▶ [Stored data]

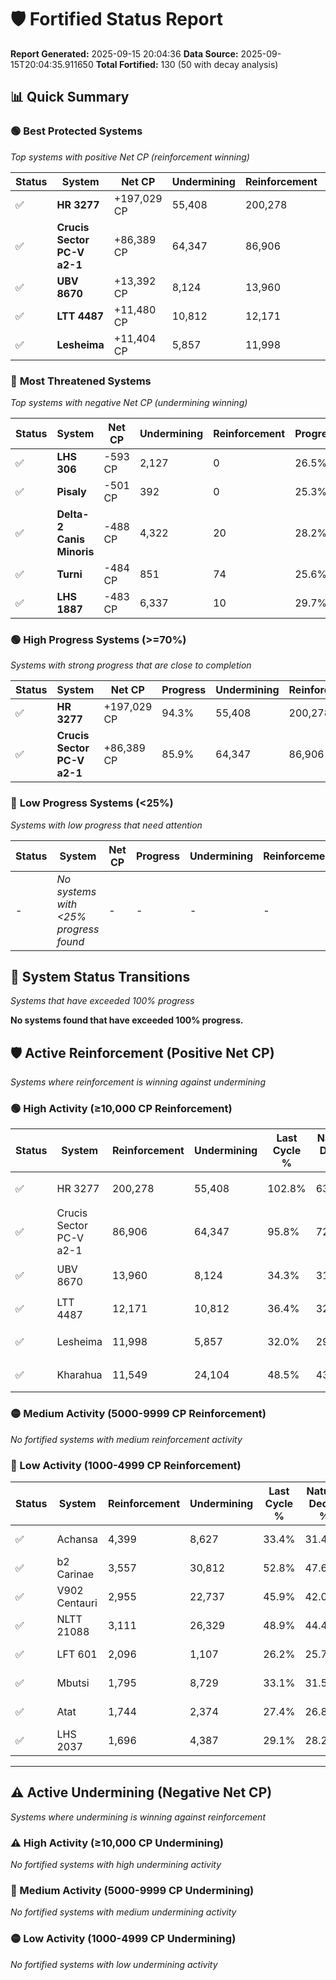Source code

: # 🛡️ Fortified Status Report

**Report Generated:** 2025-09-15 20:04:36
**Data Source:** 2025-09-15T20:04:35.911650
**Total Fortified:** 130 (50 with decay analysis)

## 📊 Quick Summary

### 🟢 **Best Protected Systems**
*Top systems with positive Net CP (reinforcement winning)*

| Status | System | Net CP | Undermining | Reinforcement | Progress |
|--------|--------|--------|-------------|---------------|----------|
| ✅ | **HR 3277** | +197,029 CP | 55,408 | 200,278 | 94.3% |
| ✅ | **Crucis Sector PC-V a2-1** | +86,389 CP | 64,347 | 86,906 | 85.9% |
| ✅ | **UBV 8670** | +13,392 CP | 8,124 | 13,960 | 33.1% |
| ✅ | **LTT 4487** | +11,480 CP | 10,812 | 12,171 | 34.7% |
| ✅ | **Lesheima** | +11,404 CP | 5,857 | 11,998 | 31.1% |

### 🔴 **Most Threatened Systems**
*Top systems with negative Net CP (undermining winning)*

| Status | System | Net CP | Undermining | Reinforcement | Progress |
|--------|--------|--------|-------------|---------------|----------|
| ✅ | **LHS 306** | -593 CP | 2,127 | 0 | 26.5% |
| ✅ | **Pisaly** | -501 CP | 392 | 0 | 25.3% |
| ✅ | **Delta-2 Canis Minoris** | -488 CP | 4,322 | 20 | 28.2% |
| ✅ | **Turni** | -484 CP | 851 | 74 | 25.6% |
| ✅ | **LHS 1887** | -483 CP | 6,337 | 10 | 29.7% |

### 🟢 **High Progress Systems (>=70%)**
*Systems with strong progress that are close to completion*

| Status | System | Net CP | Progress | Undermining | Reinforcement |
|--------|--------|--------|----------|-------------|---------------|
| ✅ | **HR 3277** | +197,029 CP | 94.3% | 55,408 | 200,278 |
| ✅ | **Crucis Sector PC-V a2-1** | +86,389 CP | 85.9% | 64,347 | 86,906 |

### 🔴 **Low Progress Systems (<25%)**
*Systems with low progress that need attention*

| Status | System | Net CP | Progress | Undermining | Reinforcement |
|--------|--------|--------|----------|-------------|---------------|
| - | *No systems with <25% progress found* | - | - | - | - |
## 🔄 System Status Transitions
*Systems that have exceeded 100% progress*

**No systems found that have exceeded 100% progress.**

## 🛡️ Active Reinforcement (Positive Net CP)
*Systems where reinforcement is winning against undermining*

### 🟢 High Activity (≥10,000 CP Reinforcement)

| Status | System | Reinforcement | Undermining | Last Cycle % | Natural Decay % | Current Progress % | Current CP | Net CP | Activity |
|--------|--------|---------------|-------------|--------------|-----------------|-------------------|------------|--------|----------|
| ✅ | HR 3277 | 200,278 | 55,408 | 102.8% | 63.99% | 94.3% | 612,950 | +197,029 | 🟢 High Reinforcement |
| ✅ | Crucis Sector PC-V a2-1 | 86,906 | 64,347 | 95.8% | 72.61% | 85.9% | 558,350 | +86,389 | 🟢 High Reinforcement |
| ✅ | UBV 8670 | 13,960 | 8,124 | 34.3% | 31.04% | 33.1% | 215,150 | +13,392 | 🟢 High Reinforcement |
| ✅ | LTT 4487 | 12,171 | 10,812 | 36.4% | 32.93% | 34.7% | 225,550 | +11,480 | 🟢 High Reinforcement |
| ✅ | Lesheima | 11,998 | 5,857 | 32.0% | 29.35% | 31.1% | 202,150 | +11,404 | 🟢 High Reinforcement |
| ✅ | Kharahua | 11,549 | 24,104 | 48.5% | 43.06% | 44.8% | 291,199 | +11,280 | 🟢 High Reinforcement |

### 🟡 Medium Activity (5000-9999 CP Reinforcement)

*No fortified systems with medium reinforcement activity*

### 🔴 Low Activity (1000-4999 CP Reinforcement)

| Status | System | Reinforcement | Undermining | Last Cycle % | Natural Decay % | Current Progress % | Current CP | Net CP | Activity |
|--------|--------|---------------|-------------|--------------|-----------------|-------------------|------------|--------|----------|
| ✅ | Achansa | 4,399 | 8,627 | 33.4% | 31.49% | 32.1% | 208,650 | +3,943 | 🔵 Low Reinforcement |
| ✅ | b2 Carinae | 3,557 | 30,812 | 52.8% | 47.67% | 48.1% | 312,650 | +2,811 | 🔵 Low Reinforcement |
| ✅ | V902 Centauri | 2,955 | 22,737 | 45.9% | 42.00% | 42.4% | 275,600 | +2,610 | 🔵 Low Reinforcement |
| ✅ | NLTT 21088 | 3,111 | 26,329 | 48.9% | 44.42% | 44.8% | 291,199 | +2,454 | 🔵 Low Reinforcement |
| ✅ | LFT 601 | 2,096 | 1,107 | 26.2% | 25.78% | 26.0% | 169,000 | +1,426 | 🔵 Low Reinforcement |
| ✅ | Mbutsi | 1,795 | 8,729 | 33.1% | 31.59% | 31.8% | 206,700 | +1,367 | 🔵 Low Reinforcement |
| ✅ | Atat | 1,744 | 2,374 | 27.4% | 26.81% | 27.0% | 175,500 | +1,207 | 🔵 Low Reinforcement |
| ✅ | LHS 2037 | 1,696 | 4,387 | 29.1% | 28.24% | 28.4% | 184,599 | +1,069 | 🔵 Low Reinforcement |


---

## ⚠️ Active Undermining (Negative Net CP)
*Systems where undermining is winning against reinforcement*

### ⚠️ High Activity (≥10,000 CP Undermining)

*No fortified systems with high undermining activity*

### 🔶 Medium Activity (5000-9999 CP Undermining)

*No fortified systems with medium undermining activity*

### 🟡 Low Activity (1000-4999 CP Undermining)

*No fortified systems with low undermining activity*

▶ [Action item]
Only a number is needed here: the count of lines above that hold the string "have".

▶ [Worked solution]
2